== RAW DATA ==
_ _ _

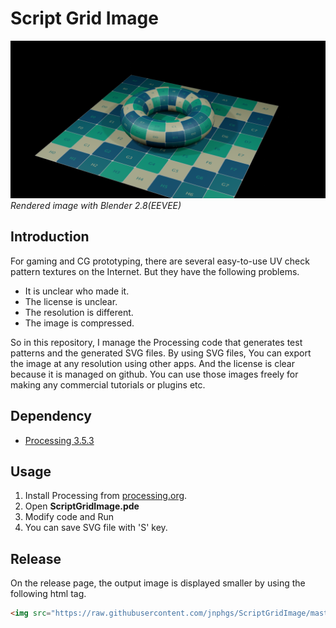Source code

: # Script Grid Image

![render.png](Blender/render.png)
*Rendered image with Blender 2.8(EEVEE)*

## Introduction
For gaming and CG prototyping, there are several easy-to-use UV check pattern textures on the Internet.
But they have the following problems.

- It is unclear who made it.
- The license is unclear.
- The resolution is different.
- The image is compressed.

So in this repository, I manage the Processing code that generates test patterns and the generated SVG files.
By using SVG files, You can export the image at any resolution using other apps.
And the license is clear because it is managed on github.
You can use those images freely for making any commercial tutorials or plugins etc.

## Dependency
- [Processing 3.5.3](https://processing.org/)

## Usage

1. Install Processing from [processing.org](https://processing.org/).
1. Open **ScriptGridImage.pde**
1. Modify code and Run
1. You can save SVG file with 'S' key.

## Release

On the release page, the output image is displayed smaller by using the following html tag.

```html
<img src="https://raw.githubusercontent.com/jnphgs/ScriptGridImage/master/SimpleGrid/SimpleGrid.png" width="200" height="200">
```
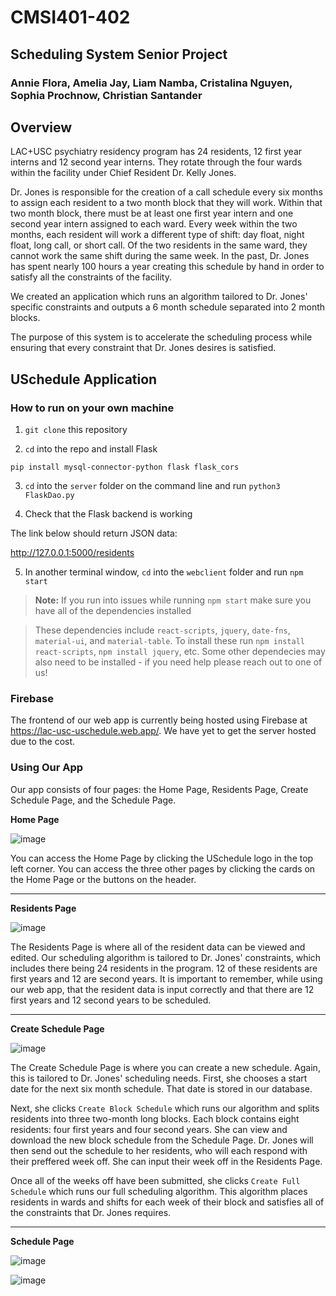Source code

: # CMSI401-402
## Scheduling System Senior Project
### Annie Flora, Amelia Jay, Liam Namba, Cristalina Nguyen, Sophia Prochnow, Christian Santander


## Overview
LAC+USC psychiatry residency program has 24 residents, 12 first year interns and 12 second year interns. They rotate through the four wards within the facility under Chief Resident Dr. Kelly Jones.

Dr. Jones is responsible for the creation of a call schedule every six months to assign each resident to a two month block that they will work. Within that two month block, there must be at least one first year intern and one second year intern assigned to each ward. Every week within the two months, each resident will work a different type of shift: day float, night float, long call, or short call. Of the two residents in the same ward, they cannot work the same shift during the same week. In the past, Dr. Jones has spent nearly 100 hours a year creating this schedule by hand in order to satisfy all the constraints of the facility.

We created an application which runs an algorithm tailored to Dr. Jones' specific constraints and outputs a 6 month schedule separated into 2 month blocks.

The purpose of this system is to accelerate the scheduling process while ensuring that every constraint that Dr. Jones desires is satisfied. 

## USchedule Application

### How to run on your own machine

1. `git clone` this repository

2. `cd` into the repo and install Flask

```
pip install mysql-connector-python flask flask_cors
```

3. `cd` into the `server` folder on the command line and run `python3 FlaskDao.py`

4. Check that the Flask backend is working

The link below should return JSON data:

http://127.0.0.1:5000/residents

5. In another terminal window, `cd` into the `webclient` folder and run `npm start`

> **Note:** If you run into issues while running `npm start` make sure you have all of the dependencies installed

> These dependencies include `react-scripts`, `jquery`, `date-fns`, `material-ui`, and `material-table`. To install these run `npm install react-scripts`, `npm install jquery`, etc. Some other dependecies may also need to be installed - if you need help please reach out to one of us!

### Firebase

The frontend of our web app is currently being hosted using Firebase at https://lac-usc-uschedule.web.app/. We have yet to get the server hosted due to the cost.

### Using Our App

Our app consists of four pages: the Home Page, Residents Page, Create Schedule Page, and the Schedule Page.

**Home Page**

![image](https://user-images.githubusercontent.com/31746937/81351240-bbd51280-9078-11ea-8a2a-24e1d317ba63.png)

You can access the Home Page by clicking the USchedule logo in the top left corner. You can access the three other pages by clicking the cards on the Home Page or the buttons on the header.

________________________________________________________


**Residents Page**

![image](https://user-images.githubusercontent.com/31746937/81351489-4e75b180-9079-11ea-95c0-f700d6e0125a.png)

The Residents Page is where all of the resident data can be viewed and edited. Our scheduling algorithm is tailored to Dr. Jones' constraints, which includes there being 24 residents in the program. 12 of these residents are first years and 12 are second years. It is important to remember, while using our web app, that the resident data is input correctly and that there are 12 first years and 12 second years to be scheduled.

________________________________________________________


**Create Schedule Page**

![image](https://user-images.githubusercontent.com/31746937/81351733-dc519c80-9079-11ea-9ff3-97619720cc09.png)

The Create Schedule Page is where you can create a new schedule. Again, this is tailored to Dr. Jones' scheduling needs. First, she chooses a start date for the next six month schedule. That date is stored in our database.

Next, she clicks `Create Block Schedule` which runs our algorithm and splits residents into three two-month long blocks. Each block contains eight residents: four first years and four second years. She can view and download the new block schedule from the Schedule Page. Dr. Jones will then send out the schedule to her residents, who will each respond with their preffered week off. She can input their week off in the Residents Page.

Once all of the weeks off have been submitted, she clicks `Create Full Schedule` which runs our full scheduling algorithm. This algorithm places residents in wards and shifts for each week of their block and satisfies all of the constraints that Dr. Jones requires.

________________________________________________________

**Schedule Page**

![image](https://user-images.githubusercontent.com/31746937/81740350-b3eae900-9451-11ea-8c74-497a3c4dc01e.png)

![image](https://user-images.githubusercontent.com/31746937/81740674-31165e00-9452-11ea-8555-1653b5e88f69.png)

_ _ _

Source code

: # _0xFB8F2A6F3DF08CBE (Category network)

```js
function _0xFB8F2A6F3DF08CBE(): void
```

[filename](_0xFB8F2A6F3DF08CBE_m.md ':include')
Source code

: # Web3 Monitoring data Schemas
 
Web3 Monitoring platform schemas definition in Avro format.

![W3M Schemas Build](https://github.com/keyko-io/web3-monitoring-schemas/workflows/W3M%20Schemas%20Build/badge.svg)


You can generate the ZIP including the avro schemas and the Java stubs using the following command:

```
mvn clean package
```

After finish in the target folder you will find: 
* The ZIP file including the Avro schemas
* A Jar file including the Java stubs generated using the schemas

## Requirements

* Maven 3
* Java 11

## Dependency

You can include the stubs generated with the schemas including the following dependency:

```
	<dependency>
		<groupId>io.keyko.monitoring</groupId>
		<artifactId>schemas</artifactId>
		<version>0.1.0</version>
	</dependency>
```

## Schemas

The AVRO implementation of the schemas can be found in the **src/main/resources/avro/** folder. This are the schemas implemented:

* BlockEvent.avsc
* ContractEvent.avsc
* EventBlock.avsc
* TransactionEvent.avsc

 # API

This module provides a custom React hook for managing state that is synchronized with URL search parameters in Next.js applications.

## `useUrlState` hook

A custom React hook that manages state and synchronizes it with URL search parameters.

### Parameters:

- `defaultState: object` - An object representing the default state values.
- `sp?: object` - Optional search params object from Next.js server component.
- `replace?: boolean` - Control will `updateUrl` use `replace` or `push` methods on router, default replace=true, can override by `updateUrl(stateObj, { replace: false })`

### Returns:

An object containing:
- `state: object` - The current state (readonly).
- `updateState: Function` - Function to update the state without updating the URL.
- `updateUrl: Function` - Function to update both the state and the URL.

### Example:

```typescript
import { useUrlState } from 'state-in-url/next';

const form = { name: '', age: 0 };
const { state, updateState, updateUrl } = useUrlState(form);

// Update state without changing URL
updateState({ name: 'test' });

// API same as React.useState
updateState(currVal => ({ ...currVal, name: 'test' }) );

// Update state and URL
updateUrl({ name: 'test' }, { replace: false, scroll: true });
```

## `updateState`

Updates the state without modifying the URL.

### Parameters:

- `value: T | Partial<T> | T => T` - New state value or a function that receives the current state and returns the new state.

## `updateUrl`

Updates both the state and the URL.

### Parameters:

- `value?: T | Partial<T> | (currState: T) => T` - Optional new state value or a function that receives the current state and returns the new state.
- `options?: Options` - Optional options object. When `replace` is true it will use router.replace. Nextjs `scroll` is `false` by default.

_ _ _

== EXERCISE DIRECTIONS ==
Set the pictures aside and reproduce exactly the lines above, from the line holding "1. Open **ScriptGridImage.pde**" through the line holding "LAC+USC psychiatry residency", both included, with nothing else.

== SOLUTION TO THIS TASK ==
1. Open **ScriptGridImage.pde**
1. Modify code and Run
1. You can save SVG file with 'S' key.

## Release

On the release page, the output image is displayed smaller by using the following html tag.

```html
<img src="https://raw.githubusercontent.com/jnphgs/ScriptGridImage/master/SimpleGrid/SimpleGrid.png" width="200" height="200">
```
Source code

: # CMSI401-402
## Scheduling System Senior Project
### Annie Flora, Amelia Jay, Liam Namba, Cristalina Nguyen, Sophia Prochnow, Christian Santander


## Overview
LAC+USC psychiatry residency program has 24 residents, 12 first year interns and 12 second year interns. They rotate through the four wards within the facility under Chief Resident Dr. Kelly Jones.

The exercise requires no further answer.